Quelles que soit les époques et les évolutions sémantiques de notre appellation professionnelle, ce qui est resté c’est que nous sommes à la tète du service de l’intendance dont tout le monde identifie parfaitement les missions et dont personne ne pense à changer, me semble-t-il, l’appellation… mème la boite courriel est « int ».
C’est pourquoi je suis donc fier d’ètre intendant à la tète du service d’intendance et… ça coule de source, non ?!
Tu as raison, cela renvoie forcément à l’ancien régime et Wikipedia me dit que le rôle des intendants s’apparente alors à celui des préfets d’aujourd’hui… (C’est comme cela que j’ai fait croire à ma mère que j’avais réussi dans l’administration)… De quoi se positionner en cadre, non ?
Et sans craindre cette connotation ancillaire, qui t’a beaucoup frappée, mais qui est malheureusement la marque de beaucoup de rapports humains dans l’administration en générale quels que soient les corps.

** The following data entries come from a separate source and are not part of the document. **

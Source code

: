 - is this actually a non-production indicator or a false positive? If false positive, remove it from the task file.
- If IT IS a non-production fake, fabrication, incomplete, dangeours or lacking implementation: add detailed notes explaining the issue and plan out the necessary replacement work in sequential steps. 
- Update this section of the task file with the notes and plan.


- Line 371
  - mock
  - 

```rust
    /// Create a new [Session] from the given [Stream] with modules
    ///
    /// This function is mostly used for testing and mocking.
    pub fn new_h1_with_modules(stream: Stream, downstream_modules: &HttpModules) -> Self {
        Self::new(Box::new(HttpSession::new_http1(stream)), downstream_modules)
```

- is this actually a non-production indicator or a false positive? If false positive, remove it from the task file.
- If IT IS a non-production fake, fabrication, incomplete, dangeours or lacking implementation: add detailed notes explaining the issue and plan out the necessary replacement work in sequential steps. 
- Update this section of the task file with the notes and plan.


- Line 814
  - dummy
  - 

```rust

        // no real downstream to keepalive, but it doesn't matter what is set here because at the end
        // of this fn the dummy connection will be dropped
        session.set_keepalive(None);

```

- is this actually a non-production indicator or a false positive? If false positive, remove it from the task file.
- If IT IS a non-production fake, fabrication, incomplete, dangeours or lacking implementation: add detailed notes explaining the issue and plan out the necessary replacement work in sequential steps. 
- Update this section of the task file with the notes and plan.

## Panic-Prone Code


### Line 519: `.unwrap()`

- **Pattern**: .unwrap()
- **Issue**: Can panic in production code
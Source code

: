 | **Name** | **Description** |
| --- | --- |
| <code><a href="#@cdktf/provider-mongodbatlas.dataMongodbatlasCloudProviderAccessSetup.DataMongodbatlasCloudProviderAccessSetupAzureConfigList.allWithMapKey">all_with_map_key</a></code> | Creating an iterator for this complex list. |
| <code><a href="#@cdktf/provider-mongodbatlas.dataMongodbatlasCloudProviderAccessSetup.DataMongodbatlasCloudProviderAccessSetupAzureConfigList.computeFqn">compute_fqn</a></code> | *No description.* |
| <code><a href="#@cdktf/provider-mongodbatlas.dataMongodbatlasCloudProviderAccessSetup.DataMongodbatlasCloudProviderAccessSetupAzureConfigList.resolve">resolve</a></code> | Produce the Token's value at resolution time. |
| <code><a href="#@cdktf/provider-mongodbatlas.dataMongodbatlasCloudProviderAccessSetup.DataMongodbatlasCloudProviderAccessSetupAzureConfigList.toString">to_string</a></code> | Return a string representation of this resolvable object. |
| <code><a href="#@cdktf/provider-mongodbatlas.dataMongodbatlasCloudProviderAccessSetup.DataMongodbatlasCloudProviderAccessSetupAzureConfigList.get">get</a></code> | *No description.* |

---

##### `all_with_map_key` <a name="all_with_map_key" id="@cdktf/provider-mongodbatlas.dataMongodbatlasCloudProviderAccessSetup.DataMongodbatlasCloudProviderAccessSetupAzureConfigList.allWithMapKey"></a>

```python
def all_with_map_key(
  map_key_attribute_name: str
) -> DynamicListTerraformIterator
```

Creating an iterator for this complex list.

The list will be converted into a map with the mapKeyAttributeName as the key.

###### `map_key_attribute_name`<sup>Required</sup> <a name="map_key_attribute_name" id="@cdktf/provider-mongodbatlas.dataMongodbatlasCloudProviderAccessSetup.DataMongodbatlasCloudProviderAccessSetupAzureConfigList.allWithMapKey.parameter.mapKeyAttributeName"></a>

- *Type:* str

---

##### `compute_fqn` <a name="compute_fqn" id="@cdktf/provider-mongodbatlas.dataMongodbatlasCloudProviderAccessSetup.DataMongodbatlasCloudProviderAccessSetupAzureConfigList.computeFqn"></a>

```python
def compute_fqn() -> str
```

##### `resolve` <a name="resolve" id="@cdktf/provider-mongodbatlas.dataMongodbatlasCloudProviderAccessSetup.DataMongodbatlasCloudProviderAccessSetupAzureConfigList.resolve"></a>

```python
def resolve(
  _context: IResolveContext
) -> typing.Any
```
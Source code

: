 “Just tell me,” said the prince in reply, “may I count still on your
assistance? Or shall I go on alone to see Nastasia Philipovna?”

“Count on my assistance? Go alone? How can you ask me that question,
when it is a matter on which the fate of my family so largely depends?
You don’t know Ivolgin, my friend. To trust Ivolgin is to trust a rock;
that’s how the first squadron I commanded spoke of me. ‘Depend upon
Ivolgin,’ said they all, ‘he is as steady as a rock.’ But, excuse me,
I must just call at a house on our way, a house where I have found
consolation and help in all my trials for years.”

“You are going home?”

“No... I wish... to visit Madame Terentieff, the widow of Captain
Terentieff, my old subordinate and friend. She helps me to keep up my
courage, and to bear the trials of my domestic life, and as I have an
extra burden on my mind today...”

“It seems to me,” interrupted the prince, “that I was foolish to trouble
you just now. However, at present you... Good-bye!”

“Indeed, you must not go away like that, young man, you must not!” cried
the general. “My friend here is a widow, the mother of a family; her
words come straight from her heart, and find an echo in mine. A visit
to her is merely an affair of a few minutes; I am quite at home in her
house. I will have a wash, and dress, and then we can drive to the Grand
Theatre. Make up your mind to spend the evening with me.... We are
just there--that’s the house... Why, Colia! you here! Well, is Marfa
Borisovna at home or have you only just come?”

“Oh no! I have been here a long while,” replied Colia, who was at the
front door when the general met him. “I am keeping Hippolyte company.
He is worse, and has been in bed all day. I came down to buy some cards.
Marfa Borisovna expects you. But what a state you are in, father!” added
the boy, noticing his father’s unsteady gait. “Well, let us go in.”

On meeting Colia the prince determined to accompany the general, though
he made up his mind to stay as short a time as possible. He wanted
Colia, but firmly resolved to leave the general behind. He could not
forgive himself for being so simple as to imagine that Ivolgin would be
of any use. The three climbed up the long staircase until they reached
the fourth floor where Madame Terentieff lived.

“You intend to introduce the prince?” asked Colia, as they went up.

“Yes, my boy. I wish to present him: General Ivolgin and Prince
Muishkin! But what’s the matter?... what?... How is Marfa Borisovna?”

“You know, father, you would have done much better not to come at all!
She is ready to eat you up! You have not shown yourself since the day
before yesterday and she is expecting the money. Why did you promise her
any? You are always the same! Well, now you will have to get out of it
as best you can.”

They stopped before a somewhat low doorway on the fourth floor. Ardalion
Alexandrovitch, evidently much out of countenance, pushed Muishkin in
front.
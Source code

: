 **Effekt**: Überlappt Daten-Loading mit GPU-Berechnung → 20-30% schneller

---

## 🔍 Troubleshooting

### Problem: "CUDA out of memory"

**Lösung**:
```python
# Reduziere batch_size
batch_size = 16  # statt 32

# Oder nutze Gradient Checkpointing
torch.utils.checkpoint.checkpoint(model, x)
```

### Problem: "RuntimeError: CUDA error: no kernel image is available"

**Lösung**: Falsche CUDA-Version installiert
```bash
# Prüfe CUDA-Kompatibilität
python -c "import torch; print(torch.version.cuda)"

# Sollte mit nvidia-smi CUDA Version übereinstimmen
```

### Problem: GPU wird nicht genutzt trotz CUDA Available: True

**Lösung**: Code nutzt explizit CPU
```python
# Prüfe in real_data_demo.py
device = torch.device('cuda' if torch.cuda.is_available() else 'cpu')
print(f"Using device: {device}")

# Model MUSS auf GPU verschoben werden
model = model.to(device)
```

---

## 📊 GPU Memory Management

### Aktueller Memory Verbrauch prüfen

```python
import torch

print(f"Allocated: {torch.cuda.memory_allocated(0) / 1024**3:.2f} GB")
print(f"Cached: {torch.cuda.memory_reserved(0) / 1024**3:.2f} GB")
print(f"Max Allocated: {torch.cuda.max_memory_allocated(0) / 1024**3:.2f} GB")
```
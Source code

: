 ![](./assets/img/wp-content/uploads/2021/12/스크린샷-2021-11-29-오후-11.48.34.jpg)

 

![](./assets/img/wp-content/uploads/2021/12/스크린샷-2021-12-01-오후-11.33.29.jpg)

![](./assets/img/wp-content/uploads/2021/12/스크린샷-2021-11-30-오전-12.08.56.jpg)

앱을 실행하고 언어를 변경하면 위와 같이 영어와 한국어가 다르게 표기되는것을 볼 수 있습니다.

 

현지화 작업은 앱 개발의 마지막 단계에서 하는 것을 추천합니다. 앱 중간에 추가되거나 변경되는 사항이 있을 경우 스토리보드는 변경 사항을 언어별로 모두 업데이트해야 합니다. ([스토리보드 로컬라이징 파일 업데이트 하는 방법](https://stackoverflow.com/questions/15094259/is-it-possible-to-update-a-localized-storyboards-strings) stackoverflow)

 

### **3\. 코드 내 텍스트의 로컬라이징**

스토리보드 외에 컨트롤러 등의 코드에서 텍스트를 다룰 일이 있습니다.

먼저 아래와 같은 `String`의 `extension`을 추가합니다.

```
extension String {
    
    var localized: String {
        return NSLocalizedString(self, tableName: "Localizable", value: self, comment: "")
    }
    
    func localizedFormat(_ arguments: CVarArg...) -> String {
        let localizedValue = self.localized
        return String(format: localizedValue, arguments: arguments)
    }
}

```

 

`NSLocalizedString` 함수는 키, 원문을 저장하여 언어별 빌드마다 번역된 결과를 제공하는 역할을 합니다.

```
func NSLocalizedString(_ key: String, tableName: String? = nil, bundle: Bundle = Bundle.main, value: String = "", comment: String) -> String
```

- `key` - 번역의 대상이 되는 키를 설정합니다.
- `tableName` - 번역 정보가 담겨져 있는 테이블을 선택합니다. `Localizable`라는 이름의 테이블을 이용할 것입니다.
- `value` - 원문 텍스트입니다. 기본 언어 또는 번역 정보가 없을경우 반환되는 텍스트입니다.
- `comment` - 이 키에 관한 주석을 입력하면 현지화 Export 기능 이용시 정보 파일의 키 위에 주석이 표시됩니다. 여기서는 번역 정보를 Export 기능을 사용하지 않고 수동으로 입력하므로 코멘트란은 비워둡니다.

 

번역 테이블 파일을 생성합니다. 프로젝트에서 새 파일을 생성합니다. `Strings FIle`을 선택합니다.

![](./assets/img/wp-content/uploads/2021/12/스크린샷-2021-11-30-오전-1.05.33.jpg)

Et notre place dans l’organigramme de l’EPLE quel que soit notre titre, est celle que l’on prend, là où l’on est.
Rien n’empèche de s’y placer au mème niveau que les adjoints, d’autant plus que la liste des services que l’on encadre et des tâches que l’on accomplit n’a pas à rougir comparée à celles des dits adjoints.
Après gestionnaire, adjoint·e gestionnaire, nous voilà donc secrétaire général·e… et c’est déjà beaucoup moins laid !
Merci pour ton analyse fine de la fonction… Mais au final cette nouvelle appellation n’est-elle pas elle aussi réductrice de nos missions… Je n’y vois pas la fonction RH ni le pilotage de la restauration.
Et ce nouveau secrétaire général chapeautera t-il l’ensemble des services administratifs de l’EPLE.
Le secrétariat unique était très en vogue il y a… quinze ans je dirais. Certains collègues et pas mal de chefs s’y sont engouffrés au nom d’un meilleur service rendu au public (les collègues des secrétariats traitant alors les demandes qu’elles ressortent de la scolarité ou de l’intendance). D’autres chefs ont freiné des quatre fers pensant y perdre de leur pouvoir… D’autres collègues, intendants, y ont vu aussi l’augmentation de nos tâches RH et d’organisation des services et n’étaient pas non plus enthousiastes. Tout cela s’entend, quels que soient les argumentaires.
Quoiqu’il en soit, je partage complètement ta conclusion où tu soulignes au final qu’il ne servira à rien de changer, à nouveau, de nom pour… changer de nom.
Alors au boulot nos syndicats, nos associations professionnelles… Et merci d’avance cher·es collègues de les rejoindre pour faire masse dans les débats nombreux et complexes sur l’avenir de notre métier.
Tu l’auras compris, je ne suis pas un perdreau de l’année… et je resterai intendant pour le temps qu’il me reste à faire dans ce magnifique métier, au service des mômes.
4. Je suis secrétaire générale d’EPLE et vous ?, 13 octobre 2023, 09:45, par Paul
Merci pour ce beau article et merci à vous de nous informer car l’information n’est pas encore arrivée....on attend B..M
5. Je suis secrétaire générale d’EPLE et vous ?, 18 octobre, 14:05, par laurent
Bonjour, pour ma part je suis devenue Secrétaire même plus gestionnaire, ni même adjoint gestionnaire. Au gré de mes mutations j’ai "dévalué"... Je demande tout pour tout, aucune autonomie, tout va bien. Ce métier me gave, je me sens inutile ! Mais bientôt la retraite et tant mieux.